Mengingat kegigihan ibuku ini aku bangun dan mencoba mengetik di
komputer ini. Aku hanya bisa mengetik dengan jari tengah tangan kiri
karena akibat stroke tangan kananku sampai hari ini belum berfungsi.
Syukur alhamdulillah tangan kiriku masih bisa bergerak normal.
Apa yang akan kuketik ya?
Sekilas
aku terkenang cerita ibuku dua minggu sebelum ibuku meninggal. Kami
makan bersama waktu itu dan setelah selesai makan malam ibu mengatakan,
bahwa ibuku bermimpi ayahku datang dan menggendong ibuku dan dibawa
pergi, katanya.
Kemudian ibuku bercerita hari-hari keberangkatannya
ke Boven Digul. Sayang aku tidak sempat merekamnya tapi terekam dalam
ingatanku yang tak pernah terlupakan sampai hari ini.
Begini ceritanya.
Malam-malam
dinihari sekitar jam setengah dua, rumah ibuku di Candi Semarang,
diketuk oleh reserse polisi Ahmad dan Sanusi. "Zus, Zus, cepat bangun
sekarang juga kita berangkat." Kata reserse-reserse itu.,
"Ya, sebentar, saya berpakaian dan bersiap-siap dulu" jawab ibuku.

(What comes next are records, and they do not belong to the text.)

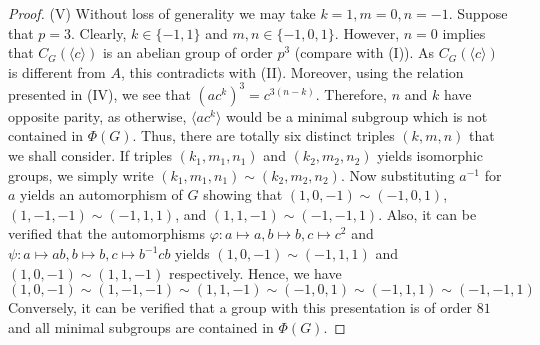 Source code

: \documentclass[a4paper,12pt]{article}
\theoremstyle{definition}
\theoremstyle{remark}
\theoremstyle{theorem}
\begin{document}
\begin{proof}
  (V) Without loss of generality we may take $k=1, m=0, n=-1$. Suppose
  that $p=3$. Clearly, $k\in\{-1,1\}$ and $m,n\in\{-1,0,1\}$. However,
  $n=0$ implies that $C_G(\langle c\rangle)$ is an abelian
  group of order $p^3$ (compare with (I)). As
  $C_G(\langle c\rangle)$ is different from $A$, this
  contradicts with (II). Moreover, using the relation presented in
  (IV), we see that $(ac^k)^3=c^{3(n-k)}$. Therefore, $n$ and $k$ have
  opposite parity, as otherwise, $\langle ac^k\rangle$ would be a
  minimal subgroup which is not contained in $\Phi(G)$. Thus, there
  are totally six distinct triples $(k,m,n)$ that we shall
  consider. If triples $(k_1,m_1,n_1)$ and $(k_2,m_2,n_2)$ yields
  isomorphic groups, we simply write
  $(k_1,m_1,n_1)\sim(k_2,m_2,n_2)$. Now substituting $a^{-1}$ for $a$
  yields an automorphism of $G$ showing that $(1,0,-1)\sim(-1,0,1)$,\,
  $(1,-1,-1)\sim(-1,1,1)$, and $(1,1,-1)\sim(-1,-1,1)$. Also, it can
  be verified that the automorphisms
  $\varphi\colon a\mapsto a, b\mapsto b, c\mapsto c^2$ and
  $\psi\colon a\mapsto ab, b\mapsto b, c\mapsto b^{-1}cb$ yields
  $(1,0,-1)\sim(-1,1,1)$ and $(1,0,-1)\sim(1,1,-1)$
  respectively. Hence, we have
  $$
  (1,0,-1)\sim(1,-1,-1)\sim(1,1,-1)\sim(-1,0,1)\sim(-1,1,1)\sim(-1,-1,1) $$
  Conversely, it can be verified that a group with this presentation
  is of order $81$ and all minimal subgroups are contained in
  $\Phi(G)$. 




\end{proof}
\end{document}
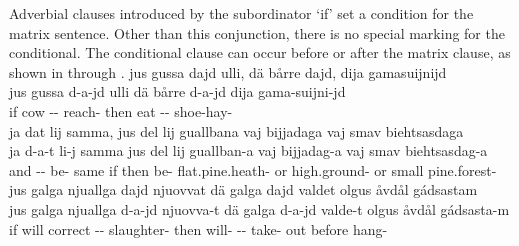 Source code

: Adverbial clauses introduced by the subordinator  ‘if’ set a condition for the matrix sentence. Other than this conjunction, there is no special marking for the conditional. 
The conditional clause can occur before or after the matrix clause, as shown in  through .%
\ea\label{conditionalClause1}%
\glll	jus gussa dajd ulli, dä bårre dajd, dija gamasuijnijd\\
	jus gussa d-a-jd ulli dä bårre d-a-jd dija gama-suijni-jd\\
	if cow\BS{} -- reach- then eat\BS{} --  shoe-hay-\\\nopagebreak
{} 
\z
\ea\label{conditionalClause2}%
\glll	ja dat lij samma, jus del lij guallbana vaj bijjadaga vaj smav biehtsasdaga\\
	ja d-a-t li-j samma jus del lij guallban-a vaj bijjadag-a vaj smav biehtsasdag-a\\
	and -- be- same if then be- flat.pine.heath- or high.ground- or small pine.forest-\\\nopagebreak
{} 
\z
\ea\label{conditionalClause3}%
\glll	jus galga njuallga dajd njuovvat dä galga dajd valdet olgus åvdål gádsastam\\
	jus galga njuallga d-a-jd njuovva-t dä galga d-a-jd valde-t olgus åvdål gádsasta-m\\
	if will\BS{} correct -- slaughter- then will- -- take- out before hang-\\\nopagebreak
{} 
\z
{}

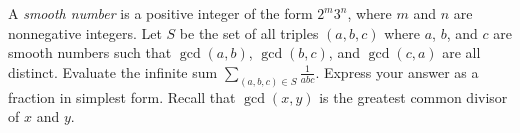 A \emph{smooth number} is a positive integer of the form $2^m3^n$, where $m$ and $n$ are nonnegative integers. Let $S$ be the set of all triples $\left(a,b,c\right)$ where $a$, $b$, and $c$ are smooth numbers such that $\gcd\left(a,b\right)$, $\gcd\left(b,c\right)$, and $\gcd\left(c,a\right)$ are all distinct. Evaluate the infinite sum $\sum_{\left(a,b,c\right)\in S}\frac{1}{abc}$. Express your answer as a fraction in simplest form. Recall that $\gcd\left(x,y\right)$ is the greatest common divisor of $x$ and $y$.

"Cepat zus, kapalnya akan segera berangkat. Mas Ramidjo dan teman-temannya sudah naik di kapal." Kata reserse Sanusi.
Ibuku
dan ayahku adalah saudara sepupu. Ibu ayahku adalah adik kandung ayah
ibuku. Ayah ibuku namanya Kiyahi Hasan Wirogo dan ibu ayahku namanya
Nyi Rugiyah mereka adalah putra putri dari Kiyahi Hasan Prawiro yang
semasa hidupnya adalah pengikut setia Pangeran Diponegoro dalam
berperang melawan kompeni Belanda. Itulah sebabnya desa Grabag
Tunggulredjo disebut desa Grabag Mutihan, daerah yang dibebaskan dari
kewajiban membayar upeti.
Ibuku segera bersiap dan sambil
menggendong aku yang masih bayi merah membetulkan kainnya. Abangku
Darsono dituntun oleh reserse Sanusi tetapi karena terkantuk-kantuk
lalu digendong oleh reserse Sanusi sedang kakakku Darsini digendong
oleh reserse Ahmad. Ibuku berjalan cepat waktu itu. Sampai di rumah
tetangga yaitu rumah oom Djaetun ibuku mau mampir untuk mengambil
barang-barang keperluan termasuk pakaian yang dititipkan tapi
reserse-reserse itu mengatakan tidak ada waktu lagi dan nanti takut
ketinggalan kapal. Biarlah barang-barang itu akan dikirimkan kemudian.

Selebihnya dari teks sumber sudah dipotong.